Students agree dress code targets females pt. 1


This person was cited and told to change by an administrator for wearing denim cut off shorts that violated the dress code.

Andrea Giacomini, Reporter

I put on black shorts and a tank top. I kissed my mom good morning. As I walked out the door she said, “Have a good day, you look very cute!”

I was 15 minutes late to school. While I was waiting for a pass, the principal walked by and then halted. She faced me and, with a look of disgust, said, “Those shorts are not going to work today. Yeah…Ugh.”

That was the start to my first day of school.

It’s not our administrator’s right to dictate what I wear. It’s also not okay to shame the students they dress code and speak to them in a dismissive and hurtful manner.

Dress codes primarily target women and girls. The administrators when asked what they look to dress code, say “the three B’s.” Boobs, butt and belly; three attributes descriptive of women. While the dress code references rules that apply to boys such as no sagging, no side or back showing and no inappropriate references or images, those rules are not enforced.

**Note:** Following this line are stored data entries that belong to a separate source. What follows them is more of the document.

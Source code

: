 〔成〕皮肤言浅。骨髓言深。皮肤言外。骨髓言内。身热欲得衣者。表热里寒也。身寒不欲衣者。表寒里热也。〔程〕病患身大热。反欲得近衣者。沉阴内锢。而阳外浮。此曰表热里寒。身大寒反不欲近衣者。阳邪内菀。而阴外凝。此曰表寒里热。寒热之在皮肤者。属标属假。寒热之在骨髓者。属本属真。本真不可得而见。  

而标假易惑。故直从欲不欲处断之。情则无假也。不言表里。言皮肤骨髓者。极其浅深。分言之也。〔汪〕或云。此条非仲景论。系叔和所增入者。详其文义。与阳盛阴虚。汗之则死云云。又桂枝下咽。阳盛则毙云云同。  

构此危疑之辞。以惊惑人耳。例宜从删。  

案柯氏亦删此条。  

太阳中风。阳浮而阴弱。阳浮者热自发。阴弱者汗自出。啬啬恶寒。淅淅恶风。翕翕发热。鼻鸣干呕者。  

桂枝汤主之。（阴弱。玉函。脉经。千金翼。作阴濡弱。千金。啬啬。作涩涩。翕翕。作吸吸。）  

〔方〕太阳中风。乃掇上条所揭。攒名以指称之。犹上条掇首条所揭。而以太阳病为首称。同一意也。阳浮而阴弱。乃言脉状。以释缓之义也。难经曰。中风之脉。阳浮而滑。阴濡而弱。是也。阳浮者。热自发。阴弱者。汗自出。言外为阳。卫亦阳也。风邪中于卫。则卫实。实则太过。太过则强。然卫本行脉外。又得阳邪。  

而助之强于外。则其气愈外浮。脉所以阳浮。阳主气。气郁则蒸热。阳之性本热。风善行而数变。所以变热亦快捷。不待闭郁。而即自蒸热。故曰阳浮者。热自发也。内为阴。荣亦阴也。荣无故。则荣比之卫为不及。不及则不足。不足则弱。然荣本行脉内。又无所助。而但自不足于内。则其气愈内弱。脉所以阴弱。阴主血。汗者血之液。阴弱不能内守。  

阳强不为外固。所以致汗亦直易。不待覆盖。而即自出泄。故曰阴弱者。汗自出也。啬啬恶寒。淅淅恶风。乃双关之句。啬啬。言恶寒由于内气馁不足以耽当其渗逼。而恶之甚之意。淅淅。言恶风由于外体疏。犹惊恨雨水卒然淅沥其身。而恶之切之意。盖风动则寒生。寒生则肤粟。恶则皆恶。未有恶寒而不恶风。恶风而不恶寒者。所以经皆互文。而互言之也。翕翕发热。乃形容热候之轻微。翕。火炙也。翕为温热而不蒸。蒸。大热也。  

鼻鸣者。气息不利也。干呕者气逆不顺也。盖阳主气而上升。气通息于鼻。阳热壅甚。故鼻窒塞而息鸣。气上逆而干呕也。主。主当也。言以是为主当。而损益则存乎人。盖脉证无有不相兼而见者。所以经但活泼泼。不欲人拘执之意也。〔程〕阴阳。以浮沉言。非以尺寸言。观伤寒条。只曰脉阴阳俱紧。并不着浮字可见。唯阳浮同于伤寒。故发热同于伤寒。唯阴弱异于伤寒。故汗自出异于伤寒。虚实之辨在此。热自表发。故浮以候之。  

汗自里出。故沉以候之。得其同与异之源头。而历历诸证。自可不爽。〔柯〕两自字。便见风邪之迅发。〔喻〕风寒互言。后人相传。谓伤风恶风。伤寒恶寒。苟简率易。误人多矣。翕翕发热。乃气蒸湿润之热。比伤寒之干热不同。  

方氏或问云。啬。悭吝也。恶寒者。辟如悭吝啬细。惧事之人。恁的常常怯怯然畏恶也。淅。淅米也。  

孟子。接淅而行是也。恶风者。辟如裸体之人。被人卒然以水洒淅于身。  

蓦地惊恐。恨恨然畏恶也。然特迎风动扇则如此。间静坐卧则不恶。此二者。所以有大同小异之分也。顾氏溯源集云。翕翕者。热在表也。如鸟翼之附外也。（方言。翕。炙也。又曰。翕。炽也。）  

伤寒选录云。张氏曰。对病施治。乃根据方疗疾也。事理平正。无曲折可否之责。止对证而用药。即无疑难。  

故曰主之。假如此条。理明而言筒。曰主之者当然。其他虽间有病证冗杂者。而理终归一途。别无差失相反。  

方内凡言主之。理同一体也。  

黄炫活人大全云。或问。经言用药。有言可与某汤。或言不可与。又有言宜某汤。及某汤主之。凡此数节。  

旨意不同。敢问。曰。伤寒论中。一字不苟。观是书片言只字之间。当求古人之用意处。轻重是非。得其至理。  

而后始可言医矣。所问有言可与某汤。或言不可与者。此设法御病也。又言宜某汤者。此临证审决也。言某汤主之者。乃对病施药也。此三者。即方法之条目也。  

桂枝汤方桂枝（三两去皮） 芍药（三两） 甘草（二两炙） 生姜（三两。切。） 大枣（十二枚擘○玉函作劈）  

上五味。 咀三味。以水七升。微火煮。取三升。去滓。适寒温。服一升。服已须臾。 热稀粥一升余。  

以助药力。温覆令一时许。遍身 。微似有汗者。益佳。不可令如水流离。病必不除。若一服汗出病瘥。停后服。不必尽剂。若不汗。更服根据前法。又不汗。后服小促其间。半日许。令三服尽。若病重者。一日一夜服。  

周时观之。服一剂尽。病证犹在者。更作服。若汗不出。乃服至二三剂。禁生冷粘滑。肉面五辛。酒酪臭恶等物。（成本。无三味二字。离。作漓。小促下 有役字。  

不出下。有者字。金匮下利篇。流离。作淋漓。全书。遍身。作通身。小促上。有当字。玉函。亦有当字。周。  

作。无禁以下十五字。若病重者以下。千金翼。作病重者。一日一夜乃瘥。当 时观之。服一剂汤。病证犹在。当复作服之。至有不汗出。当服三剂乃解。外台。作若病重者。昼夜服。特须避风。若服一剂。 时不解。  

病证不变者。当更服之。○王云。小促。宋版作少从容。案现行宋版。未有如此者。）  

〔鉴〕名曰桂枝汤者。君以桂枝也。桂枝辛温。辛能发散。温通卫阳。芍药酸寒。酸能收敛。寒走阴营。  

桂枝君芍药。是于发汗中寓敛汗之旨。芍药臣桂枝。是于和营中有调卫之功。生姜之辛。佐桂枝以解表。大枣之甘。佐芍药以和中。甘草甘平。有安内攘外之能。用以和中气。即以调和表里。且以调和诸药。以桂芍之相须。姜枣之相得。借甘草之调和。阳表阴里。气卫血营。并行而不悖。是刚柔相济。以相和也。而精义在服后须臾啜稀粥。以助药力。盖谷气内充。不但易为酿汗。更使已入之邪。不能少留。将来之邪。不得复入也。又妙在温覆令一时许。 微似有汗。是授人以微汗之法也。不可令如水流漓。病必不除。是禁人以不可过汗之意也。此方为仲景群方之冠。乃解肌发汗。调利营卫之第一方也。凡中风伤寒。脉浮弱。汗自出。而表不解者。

Boys are allowed to wear bro tanks, jerseys and I’ve seen my fair share of boxers. We should not limit others for wearing what is both socially acceptable and popular. The administrators shouldn’t be able to pick and choose when it comes to fair treatment.

I asked my Mom her opinion on dress codes. She said, “Well, if they didn’t exist a girl could wear a bra to school.” I laughed and said, “That’s the extreme situation.”

My mom pointed out to me that when examining a situation with a thin line, you must examine the extremes.

But, there’s a second extreme to consider. Dress codes cannot be enforced equally or without compromising the personal rights of students. Wait, that’s the reality.

The main argument for the dress code is the idea of “distraction.” This applies mainly to girls. Because our bodies are hypersexualized, we are expected not to dress for ourselves, but to dress to prevent our male peers and teachers from being “distracted.” It’s not the job of any girl to dress herself so that her teachers or classmates don’t look down her shirt or at her ass.

Unlike the administrators, I give more credit to my male peers. They do have the ability to both control themselves and focus, despite all the boobs.

Students have a responsibility to their own education. The administration has an obligation. A student shouldn’t have to leave school or wear “lost and found” clothes, both embarrassing and unhygienic, to prevent another student from “losing focus.”

The administrators fail to consider the changed fashion expectations, modern styles and social norms to which high school students are accustomed.

Is the dress code violating self-expression? Is it modern? Should it be changed?” I say yes, to all three.